Group structures can be an effective way to manage risk. With each member of a group having a distinct legal personality, it is possible for a parent company to limit its losses by ring-fencing any potential liability to an individual subsidiary. In practice this means riskier ventures can be separated from the parent company to ensure the parent is not affected by any failure. There are however certain, if limited, situations where a parent can be held legally responsible for the acts of its subsidiary
Guidance note for subsidiaries and group structures
If your business is expanding, or you want to explore new business opportunities, you may be wondering whether to set up a subsidiary.
A subsidiary is a distinct legal entity (typically in the form of a limited company) that is wholly or partly owned or controlled by another entity, its ‘parent’. If the parent has no business operations of its own it is known as a ‘holding’ company.
As a separate legal entity, the subsidiary will enter into contracts in its own name and will own and be responsible for its assets and liabilities, including employees. It must also comply with the filing requirements at Companies House and any other industry or regulatory requirements.
A new business is unlikely to need a subsidiary, but as a business grows there may be benefit to operating in a group structure. Below are four main reasons why this might be commercially beneficial:
As businesses become larger and more complex, each entity within a group can benefit from its own management structure most applicable to that subsidiary. This may be relevant if a subsidiary operates internationally, adhering to different rules and systems.
As businesses grow and seek to expand into new markets or product ranges, it is common for a company to distinguish between its brands, not only in name but in legal form. Each brand is therefore able to establish its own goodwill and build its own supplier/customer relationships.

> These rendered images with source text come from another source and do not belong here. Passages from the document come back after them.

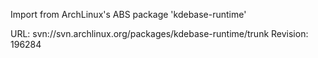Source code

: Import from ArchLinux's ABS package 'kdebase-runtime'

URL: svn://svn.archlinux.org/packages/kdebase-runtime/trunk
Revision: 196284
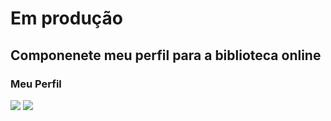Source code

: <h1>Em produção</h1>
<h2>Componenete meu perfil para a biblioteca online</h2>

<h3>Meu Perfil </h3>
<img src="https://github.com/waltereidi/vue-meuperfil-bibliotecaonline/assets/6370415/dc2afb26-2a93-4589-a234-24ec7ce99cda"> 

<img src="https://github.com/waltereidi/vue-meuperfil-bibliotecaonline/assets/6370415/3efad917-a19d-45fb-a2f2-74dc1e445f0f"> 

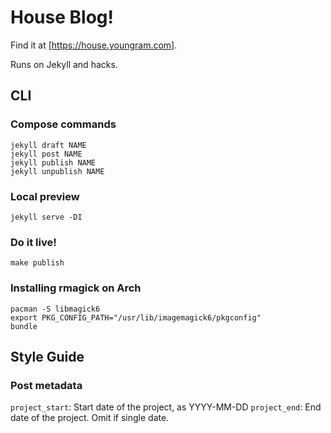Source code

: # House Blog! #

Find it at [https://house.youngram.com].

Runs on Jekyll and hacks.

## CLI ##

### Compose commands ###

    jekyll draft NAME
    jekyll post NAME
    jekyll publish NAME
    jekyll unpublish NAME

### Local preview ###

    jekyll serve -DI

### Do it live! ###

    make publish

### Installing rmagick on Arch ###

    pacman -S libmagick6
    export PKG_CONFIG_PATH="/usr/lib/imagemagick6/pkgconfig"
    bundle

## Style Guide ##

### Post metadata ###

`project_start`: Start date of the project, as YYYY-MM-DD
`project_end`: End date of the project. Omit if single date.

Are you seeking investment or looking to restructure your business with a view to a sale? Subsidiaries can reduce the regulatory constraints on future transactions, facilitate mergers, reduce tax consequences or simply make a part of a business easy to sell.
Although legally quite a quick and straightforward process, establishing a group structure is not for all businesses. Tax advice should be sought as to the most efficient way for assets and liabilities to be held, and administrative costs associated with setting up and operating separate companies can add up. Groups can become unwieldy, so that auditing, controlling and tracking activities and assets can become unduly complicated. Usually, therefore, only those businesses of a certain size or with a particular strategy will benefit from operating with subsidiaries.